Quote from: FLBentRider on September 17, 2009, 05:00:21 PM
I've done that rub with the pre-ground spices and then grinding my own.

You won't believe the difference the fresh ground spices make in flavor and texture.

I've resorted to going to whole paycheck (whole foods) to get the Coriander. It is definitely worth it to use fresh.

Ditto on grinding your own. It's the only reason I have a mortar and pestle. Plus a blade coffee grinder.  The whole spices keep much better to.
HawkeyeSmokes

squirtthecat


Thanks guys.  I'll go that route the next time.  I had an hour for lunch to eat, run errands, and get pastrami stuff, so that's all I could come up with.

squirtthecat


;D   I wish we could do that..

I live out on the boonies, but work in the city, so I have to do all of my 'hunting and gathering' over my lunch hour.

squirtthecat


Quick question:   Do you trim much/any of the fat cap off before smoking?

I was switching the water out this morning...  The smell brought the cats out of the woodwork - almost didn't make it back to the fridge without tripping.

squirtthecat


Thanks UIS.  I'll leave it alone.   It does look fairly thin..

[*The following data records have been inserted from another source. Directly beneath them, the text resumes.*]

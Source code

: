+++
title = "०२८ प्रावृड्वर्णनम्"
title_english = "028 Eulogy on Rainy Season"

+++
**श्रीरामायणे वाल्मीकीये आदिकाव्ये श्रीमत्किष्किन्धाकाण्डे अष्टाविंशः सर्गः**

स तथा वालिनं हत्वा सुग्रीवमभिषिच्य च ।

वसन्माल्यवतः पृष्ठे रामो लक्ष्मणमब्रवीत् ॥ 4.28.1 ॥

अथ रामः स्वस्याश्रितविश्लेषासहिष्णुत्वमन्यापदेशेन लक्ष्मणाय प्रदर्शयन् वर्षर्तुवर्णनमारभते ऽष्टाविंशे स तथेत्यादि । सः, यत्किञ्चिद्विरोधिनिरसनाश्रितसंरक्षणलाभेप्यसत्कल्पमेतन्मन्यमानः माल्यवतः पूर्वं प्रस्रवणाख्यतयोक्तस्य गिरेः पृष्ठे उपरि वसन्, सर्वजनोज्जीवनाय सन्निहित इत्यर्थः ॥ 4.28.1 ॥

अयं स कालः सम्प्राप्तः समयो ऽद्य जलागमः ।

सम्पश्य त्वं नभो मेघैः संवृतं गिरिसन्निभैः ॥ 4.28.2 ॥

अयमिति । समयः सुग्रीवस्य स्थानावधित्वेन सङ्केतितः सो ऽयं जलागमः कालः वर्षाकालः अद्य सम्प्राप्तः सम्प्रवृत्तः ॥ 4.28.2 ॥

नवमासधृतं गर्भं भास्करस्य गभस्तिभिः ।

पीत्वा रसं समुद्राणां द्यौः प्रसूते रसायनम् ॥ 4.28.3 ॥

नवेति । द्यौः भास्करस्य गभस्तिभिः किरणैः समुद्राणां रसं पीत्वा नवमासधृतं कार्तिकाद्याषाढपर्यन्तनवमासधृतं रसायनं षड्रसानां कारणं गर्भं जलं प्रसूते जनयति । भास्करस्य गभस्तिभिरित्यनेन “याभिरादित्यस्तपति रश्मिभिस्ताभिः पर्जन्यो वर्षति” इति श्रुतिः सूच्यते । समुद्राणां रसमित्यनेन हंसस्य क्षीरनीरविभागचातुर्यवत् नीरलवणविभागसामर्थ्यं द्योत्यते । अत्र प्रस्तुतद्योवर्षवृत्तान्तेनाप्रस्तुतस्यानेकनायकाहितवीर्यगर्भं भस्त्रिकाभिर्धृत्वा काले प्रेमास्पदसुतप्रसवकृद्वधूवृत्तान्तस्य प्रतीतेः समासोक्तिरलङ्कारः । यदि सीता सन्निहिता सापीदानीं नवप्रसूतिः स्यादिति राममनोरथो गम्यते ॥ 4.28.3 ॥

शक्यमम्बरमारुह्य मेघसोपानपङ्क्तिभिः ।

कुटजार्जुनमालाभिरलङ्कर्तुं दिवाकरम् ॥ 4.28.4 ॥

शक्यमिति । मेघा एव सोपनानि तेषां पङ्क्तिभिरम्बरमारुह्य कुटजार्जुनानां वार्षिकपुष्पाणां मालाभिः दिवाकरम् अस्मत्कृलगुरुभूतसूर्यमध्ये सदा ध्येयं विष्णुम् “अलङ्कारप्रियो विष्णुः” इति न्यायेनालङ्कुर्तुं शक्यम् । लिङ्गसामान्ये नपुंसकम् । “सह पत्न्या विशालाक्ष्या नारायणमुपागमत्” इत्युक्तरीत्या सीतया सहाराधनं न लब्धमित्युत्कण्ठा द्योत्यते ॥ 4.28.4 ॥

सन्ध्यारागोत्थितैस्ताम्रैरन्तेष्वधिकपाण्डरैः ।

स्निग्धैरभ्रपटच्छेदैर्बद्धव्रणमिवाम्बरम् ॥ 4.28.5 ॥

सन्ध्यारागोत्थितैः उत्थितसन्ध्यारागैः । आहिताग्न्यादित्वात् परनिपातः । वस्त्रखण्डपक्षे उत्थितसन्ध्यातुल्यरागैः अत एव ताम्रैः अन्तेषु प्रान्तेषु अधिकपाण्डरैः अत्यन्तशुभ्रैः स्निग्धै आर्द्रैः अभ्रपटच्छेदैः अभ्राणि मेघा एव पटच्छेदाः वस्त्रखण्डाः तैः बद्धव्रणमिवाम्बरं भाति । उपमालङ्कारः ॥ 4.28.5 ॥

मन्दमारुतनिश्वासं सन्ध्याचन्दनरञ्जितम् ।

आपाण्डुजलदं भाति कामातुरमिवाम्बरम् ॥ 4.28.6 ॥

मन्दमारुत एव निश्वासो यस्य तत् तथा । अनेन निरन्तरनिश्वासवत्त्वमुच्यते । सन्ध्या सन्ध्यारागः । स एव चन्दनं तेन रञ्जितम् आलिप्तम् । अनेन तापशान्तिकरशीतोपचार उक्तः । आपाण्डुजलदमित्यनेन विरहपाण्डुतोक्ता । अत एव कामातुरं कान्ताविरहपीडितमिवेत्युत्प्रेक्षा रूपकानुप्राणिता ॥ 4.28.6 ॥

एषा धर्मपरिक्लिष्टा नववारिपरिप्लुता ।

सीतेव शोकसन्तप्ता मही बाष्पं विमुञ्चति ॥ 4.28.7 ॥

Would you boat it after the smoke finishes, or just leave it be?


squirtthecat


Sounds like a plan..
Mine has been triple rinsed, patted dry, and rubbed up happy.





squirtthecat


And, many many hours later..   Ready for the foil treatment.



I sampled a bit before I vacsealed it..  It was good, but a bit tough.   
Then I realized why...  I slice a bit off of the short end - with the grain.  Duh.

Thanks 10.5 for the recipe, and UIS for the tips!


OU812

Looks like you did good, did you get that baby cut up yet?